Top of Task data

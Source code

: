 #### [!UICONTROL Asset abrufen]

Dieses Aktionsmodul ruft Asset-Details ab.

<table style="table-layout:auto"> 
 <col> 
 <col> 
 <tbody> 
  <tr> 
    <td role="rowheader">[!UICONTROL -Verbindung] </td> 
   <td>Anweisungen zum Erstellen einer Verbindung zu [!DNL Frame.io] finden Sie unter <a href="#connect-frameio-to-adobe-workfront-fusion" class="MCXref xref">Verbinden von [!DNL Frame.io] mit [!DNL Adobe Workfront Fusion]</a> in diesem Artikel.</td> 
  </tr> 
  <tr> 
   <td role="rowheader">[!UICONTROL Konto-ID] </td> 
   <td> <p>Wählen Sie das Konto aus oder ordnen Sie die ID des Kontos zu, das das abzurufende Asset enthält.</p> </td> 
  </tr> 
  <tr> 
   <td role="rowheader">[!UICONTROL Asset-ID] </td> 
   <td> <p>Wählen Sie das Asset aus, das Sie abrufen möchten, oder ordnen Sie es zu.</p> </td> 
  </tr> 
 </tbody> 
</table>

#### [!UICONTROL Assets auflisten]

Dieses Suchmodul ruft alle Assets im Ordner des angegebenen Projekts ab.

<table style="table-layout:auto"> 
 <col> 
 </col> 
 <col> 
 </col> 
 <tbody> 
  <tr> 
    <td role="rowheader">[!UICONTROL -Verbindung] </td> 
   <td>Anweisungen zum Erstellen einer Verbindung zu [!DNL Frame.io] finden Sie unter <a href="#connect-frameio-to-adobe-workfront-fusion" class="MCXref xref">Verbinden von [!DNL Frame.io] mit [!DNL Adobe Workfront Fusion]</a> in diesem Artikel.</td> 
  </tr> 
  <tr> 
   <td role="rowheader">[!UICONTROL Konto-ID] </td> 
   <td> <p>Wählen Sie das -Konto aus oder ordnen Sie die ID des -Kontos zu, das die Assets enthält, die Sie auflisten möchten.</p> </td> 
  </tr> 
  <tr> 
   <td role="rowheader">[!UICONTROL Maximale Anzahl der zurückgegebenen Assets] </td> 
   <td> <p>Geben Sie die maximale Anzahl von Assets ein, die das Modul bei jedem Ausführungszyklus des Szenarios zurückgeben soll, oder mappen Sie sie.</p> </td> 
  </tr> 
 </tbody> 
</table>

Bottom of Task data

> [Task description]
Retype every line above with nothing changed.

> [Task response]
Source code

: #### [!UICONTROL Asset abrufen]

Dieses Aktionsmodul ruft Asset-Details ab.

<table style="table-layout:auto"> 
 <col> 
 <col> 
 <tbody> 
  <tr> 
    <td role="rowheader">[!UICONTROL -Verbindung] </td> 
   <td>Anweisungen zum Erstellen einer Verbindung zu [!DNL Frame.io] finden Sie unter <a href="#connect-frameio-to-adobe-workfront-fusion" class="MCXref xref">Verbinden von [!DNL Frame.io] mit [!DNL Adobe Workfront Fusion]</a> in diesem Artikel.</td> 
  </tr> 
  <tr> 
   <td role="rowheader">[!UICONTROL Konto-ID] </td> 
   <td> <p>Wählen Sie das Konto aus oder ordnen Sie die ID des Kontos zu, das das abzurufende Asset enthält.</p> </td> 
  </tr> 
  <tr> 
   <td role="rowheader">[!UICONTROL Asset-ID] </td> 
   <td> <p>Wählen Sie das Asset aus, das Sie abrufen möchten, oder ordnen Sie es zu.</p> </td> 
  </tr> 
 </tbody> 
</table>

#### [!UICONTROL Assets auflisten]

Dieses Suchmodul ruft alle Assets im Ordner des angegebenen Projekts ab.

<table style="table-layout:auto"> 
 <col> 
 </col> 
 <col> 
 </col> 
 <tbody> 
  <tr> 
    <td role="rowheader">[!UICONTROL -Verbindung] </td> 
   <td>Anweisungen zum Erstellen einer Verbindung zu [!DNL Frame.io] finden Sie unter <a href="#connect-frameio-to-adobe-workfront-fusion" class="MCXref xref">Verbinden von [!DNL Frame.io] mit [!DNL Adobe Workfront Fusion]</a> in diesem Artikel.</td> 
  </tr> 
  <tr> 
   <td role="rowheader">[!UICONTROL Konto-ID] </td> 
   <td> <p>Wählen Sie das -Konto aus oder ordnen Sie die ID des -Kontos zu, das die Assets enthält, die Sie auflisten möchten.</p> </td> 
  </tr> 
  <tr> 
   <td role="rowheader">[!UICONTROL Maximale Anzahl der zurückgegebenen Assets] </td> 
   <td> <p>Geben Sie die maximale Anzahl von Assets ein, die das Modul bei jedem Ausführungszyklus des Szenarios zurückgeben soll, oder mappen Sie sie.</p> </td> 
  </tr> 
 </tbody> 
</table>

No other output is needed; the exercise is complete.